Best party on Human rights: The Future Forward Party, Pheu Thai Party, the Commoner Party, Seri Ruam Thai Party, Thai Raksa Chart Party.


Social Welfare

Manit Intharapim is an activist for disabled rights in Thailand who runs Accessibility Is Freedom (www.accessibilityisfreedom.org) network.

 

What do you hope to see from the government regarding social welfare and healthcare?
Though there are some satisfactory policies in place, there are still some problems in the details. Special benefits for disabled people are still not covered at all hospitals nationwide. The government offers a loan to disabled people to help start their career, but the only way to pay it back is at 7-Eleven—accessibility is not so easy when you’re in a wheelchair. If we are to move to Thailand 4.0, why not offer more convenient options like Internet banking?
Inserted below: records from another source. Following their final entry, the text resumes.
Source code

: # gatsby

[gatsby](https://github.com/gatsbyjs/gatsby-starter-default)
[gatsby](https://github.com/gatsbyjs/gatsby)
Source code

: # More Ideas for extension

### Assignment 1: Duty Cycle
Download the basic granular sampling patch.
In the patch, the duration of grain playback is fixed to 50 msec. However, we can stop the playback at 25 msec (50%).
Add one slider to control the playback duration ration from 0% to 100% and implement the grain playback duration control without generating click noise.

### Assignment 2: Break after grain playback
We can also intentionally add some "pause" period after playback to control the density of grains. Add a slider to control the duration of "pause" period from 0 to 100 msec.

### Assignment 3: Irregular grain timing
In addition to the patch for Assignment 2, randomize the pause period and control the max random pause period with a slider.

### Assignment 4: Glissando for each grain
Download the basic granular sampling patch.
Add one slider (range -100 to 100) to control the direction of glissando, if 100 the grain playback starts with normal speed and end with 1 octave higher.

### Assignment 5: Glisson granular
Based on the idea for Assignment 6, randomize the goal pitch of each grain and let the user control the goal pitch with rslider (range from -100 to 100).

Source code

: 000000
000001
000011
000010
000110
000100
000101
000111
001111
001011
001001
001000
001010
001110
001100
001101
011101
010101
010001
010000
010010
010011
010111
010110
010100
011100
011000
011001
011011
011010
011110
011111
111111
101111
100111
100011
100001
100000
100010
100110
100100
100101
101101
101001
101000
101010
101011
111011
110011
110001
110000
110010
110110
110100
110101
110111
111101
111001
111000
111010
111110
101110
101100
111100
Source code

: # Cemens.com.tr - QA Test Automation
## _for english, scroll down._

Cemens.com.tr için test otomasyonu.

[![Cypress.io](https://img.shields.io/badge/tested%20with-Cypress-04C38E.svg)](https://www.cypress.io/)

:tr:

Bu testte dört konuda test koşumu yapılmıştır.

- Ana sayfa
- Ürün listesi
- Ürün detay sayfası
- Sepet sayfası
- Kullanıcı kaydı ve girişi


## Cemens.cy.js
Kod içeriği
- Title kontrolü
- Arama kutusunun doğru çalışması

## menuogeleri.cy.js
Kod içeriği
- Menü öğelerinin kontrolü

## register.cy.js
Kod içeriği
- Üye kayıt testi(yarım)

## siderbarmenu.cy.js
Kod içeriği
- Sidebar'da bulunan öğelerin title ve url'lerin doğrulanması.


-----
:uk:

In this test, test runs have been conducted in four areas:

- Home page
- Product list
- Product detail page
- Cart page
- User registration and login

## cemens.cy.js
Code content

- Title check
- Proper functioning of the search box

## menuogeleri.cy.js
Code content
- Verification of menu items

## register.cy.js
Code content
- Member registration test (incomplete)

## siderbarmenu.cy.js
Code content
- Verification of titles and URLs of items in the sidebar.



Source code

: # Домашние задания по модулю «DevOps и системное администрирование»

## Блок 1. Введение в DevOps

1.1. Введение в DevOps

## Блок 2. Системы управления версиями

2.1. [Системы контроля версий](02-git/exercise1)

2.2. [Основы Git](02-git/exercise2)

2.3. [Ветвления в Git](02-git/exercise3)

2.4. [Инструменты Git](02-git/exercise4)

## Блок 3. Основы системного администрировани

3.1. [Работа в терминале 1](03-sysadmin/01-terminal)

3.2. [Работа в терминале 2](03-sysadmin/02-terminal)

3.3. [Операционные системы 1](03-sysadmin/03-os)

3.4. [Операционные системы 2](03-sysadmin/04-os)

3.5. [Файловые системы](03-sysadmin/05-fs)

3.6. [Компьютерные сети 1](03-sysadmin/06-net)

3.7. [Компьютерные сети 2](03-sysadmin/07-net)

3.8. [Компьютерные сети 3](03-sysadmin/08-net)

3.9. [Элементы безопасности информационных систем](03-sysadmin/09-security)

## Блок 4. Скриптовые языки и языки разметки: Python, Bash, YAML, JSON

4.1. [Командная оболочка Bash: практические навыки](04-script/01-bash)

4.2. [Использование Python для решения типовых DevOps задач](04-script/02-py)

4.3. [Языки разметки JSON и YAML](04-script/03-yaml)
What can the government do to improve social welfare and healthcare?
Every disabled person has different needs. Some need professional helpers, some can’t leave the bed, or some, like me, are in a wheelchair but are otherwise healthy. Government support should take two forms, one is financial, the other is helping individuals to become more independent. On top of physical and mental problems, disabled people face so many obstacles just leaving the house. Footpaths, skywalks, road crossings, buses, taxis, boats and buildings are mostly inaccessible and there’s a lack of help and support. I want to see a more solid timeline from the government for addressing this and creating more consistent standards everywhere to help us become stronger and more independent members of society. 
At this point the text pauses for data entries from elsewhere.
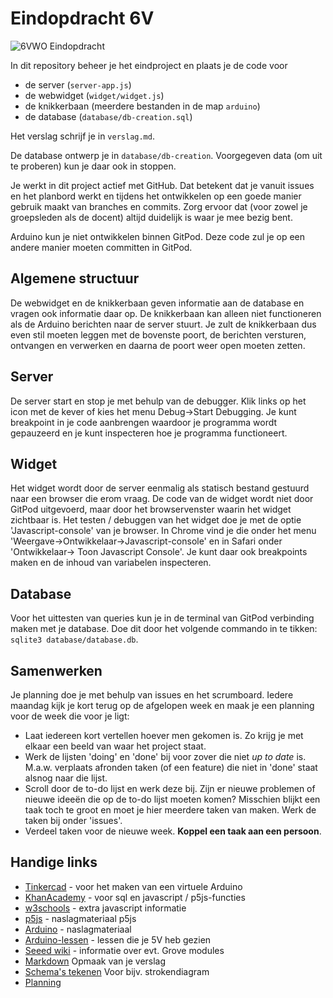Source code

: # Eindopdracht 6V

![6VWO Eindopdracht](https://img.shields.io/badge/6VWO-Eindopdracht-red)


In dit repository beheer je het eindproject en plaats je de code voor
- de server (`server-app.js`)
- de webwidget (`widget/widget.js`)
- de knikkerbaan (meerdere bestanden in de map `arduino`)
- de database (`database/db-creation.sql`)


Het verslag schrijf je in `verslag.md`.

De database ontwerp je in `database/db-creation`. Voorgegeven data (om uit te proberen) kun je daar ook in stoppen.

Je werkt in dit project actief met GitHub. Dat betekent dat je vanuit issues en het planbord werkt en tijdens het ontwikkelen op een goede manier gebruik maakt van branches en commits.
Zorg ervoor dat (voor zowel je groepsleden als de docent) altijd duidelijk is waar je mee bezig bent.

Arduino kun je niet ontwikkelen binnen GitPod. Deze code zul je op een andere manier moeten committen in GitPod.

## Algemene structuur
De webwidget en de knikkerbaan geven informatie aan de database en vragen ook informatie daar op. De knikkerbaan kan alleen niet functioneren als de Arduino berichten naar de server stuurt. Je zult de knikkerbaan dus even stil moeten leggen met de bovenste poort, de berichten versturen, ontvangen en verwerken en daarna de poort weer open moeten zetten.

## Server
De server start en stop je met behulp van de debugger. Klik links op het icon met de kever of kies het menu Debug->Start Debugging. Je kunt breakpoint in je code aanbrengen waardoor je programma wordt gepauzeerd en je kunt inspecteren hoe je programma functioneert.

## Widget
Het widget wordt door de server eenmalig als statisch bestand gestuurd naar een browser die erom vraag. De code van de widget wordt niet door GitPod uitgevoerd, maar door het browservenster waarin het widget zichtbaar is. Het testen / debuggen van het widget doe je met de optie 'Javascript-console' van je browser. In Chrome vind je die onder het menu 'Weergave->Ontwikkelaar->Javascript-console' en in Safari onder 'Ontwikkelaar-> Toon Javascript Console'. Je kunt daar ook breakpoints maken en de inhoud van variabelen inspecteren.

## Database
Voor het uittesten van queries kun je in de terminal van GitPod verbinding maken met je database. Doe dit door het volgende commando in te tikken: `sqlite3 database/database.db`.

## Samenwerken
Je planning doe je met behulp van issues en het scrumboard. Iedere maandag kijk je kort terug op de afgelopen week en maak je een planning voor de week die voor je ligt:
- Laat iedereen kort vertellen hoever men gekomen is. Zo krijg je met elkaar een beeld van waar het project staat.
- Werk de lijsten 'doing' en 'done' bij voor zover die niet _up to date_ is. M.a.w. verplaats afronden taken (of een feature) die niet in 'done' staat alsnog naar die lijst.
- Scroll door de to-do lijst en werk deze bij. Zijn er nieuwe problemen of nieuwe ideeën die op de to-do lijst moeten komen? Misschien blijkt een taak toch te groot en moet je hier meerdere taken van maken. Werk de taken bij onder 'issues'.
- Verdeel taken voor de nieuwe week. **Koppel een taak aan een persoon**.


## Handige links
* [Tinkercad](https://tinkercad.io) - voor het maken van een virtuele Arduino
* [KhanAcademy](https://khanacademy.org) - voor sql en javascript / p5js-functies
* [w3schools](https://w3shools.com) - extra javascript informatie
* [p5js](https://p5js.org/reference) - naslagmateriaal p5js
* [Arduino](https://www.arduino.cc/reference) - naslagmateriaal
* [Arduino-lessen](http://arduino-lessen.nl) - lessen die je 5V heb gezien
* [Seeed wiki](https://wiki.seeedstudio.com/Grove/) - informatie over evt. Grove modules
* [Markdown](https://guides.github.com/pdfs/markdown-cheatsheet-online.pdf) Opmaak van je verslag
* [Schema's tekenen](https://draw.io) Voor bijv. strokendiagram
* [Planning](../../issues)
Best party on social welfare: Regardless of who gets into parliament, we will happily work with them to push this country to be for “everyone.”  

 


A brief history of 21st century Thai politics

 

2001

 

Thaksin Shinawatra (Thai Rak Thai) was elected as prime minister, January.


2006

 

Coup number 12—Sonthi Boonratklin, army commander and police commission general overthrew Thaksin’s government in September and made Sarayud Chulanont prime minister in October.


2007

 

People’s Power Party, AKA Thaksin’s rebound party, came to power in the first election since the military coup. Samak Sundaravej, then the party’s leader, became prime minister of Thailand.


2008

 

Samak Sundaravej was terminated for having worked as the emcee of two cooking shows while in office, in violation of a law that forbids government ministers from holding any other paid  employment. In September, Somchai Wongsawat (People’s Power) was elected as prime minister by the National Assembly. 


2008

 

Abhisit Vejjajiva (Democrat) was appointed as prime minister after the Constitutional Court stripped Thaksin’s brother-in-law Somchai Wongsuwan of the title in December.


2011

 

Yingluck Shinawatra (Pheu Thai, succeeding People’s Power) was elected as Thailand’s first female prime minister, July. 2014 Coup number 13—Gen. Prayuth Chan-ocha came to power, May.

 

2014

 

Coup number 13—Gen. Prayuth Chan-ocha came to power, May.

 

2019

 

Thailand’s 26th general election, March. 

 


HOW DOES THE NEW BALLOT WORK? 

In elections past, voters got two ballots—one for a constituency representative and the other for a party-list candidate—which they could cast to two different parties. This year, voters will only be given one ballot, so they will only be able to vote for a single party; the votes will then be weighted to establish constituency and party-list representatives. There will be 500 individuals in total in the house of representatives—350 constituency representatives and 150 party-list candidates—combined with 250 senators that Prayuth gets to pick himself. All 750 will then vote in the parliament for a prime minister. Whoever gets 376 votes will get the role. Prayuth is likely to have a huge head start, since his 250-strong selection will most probably vote for him.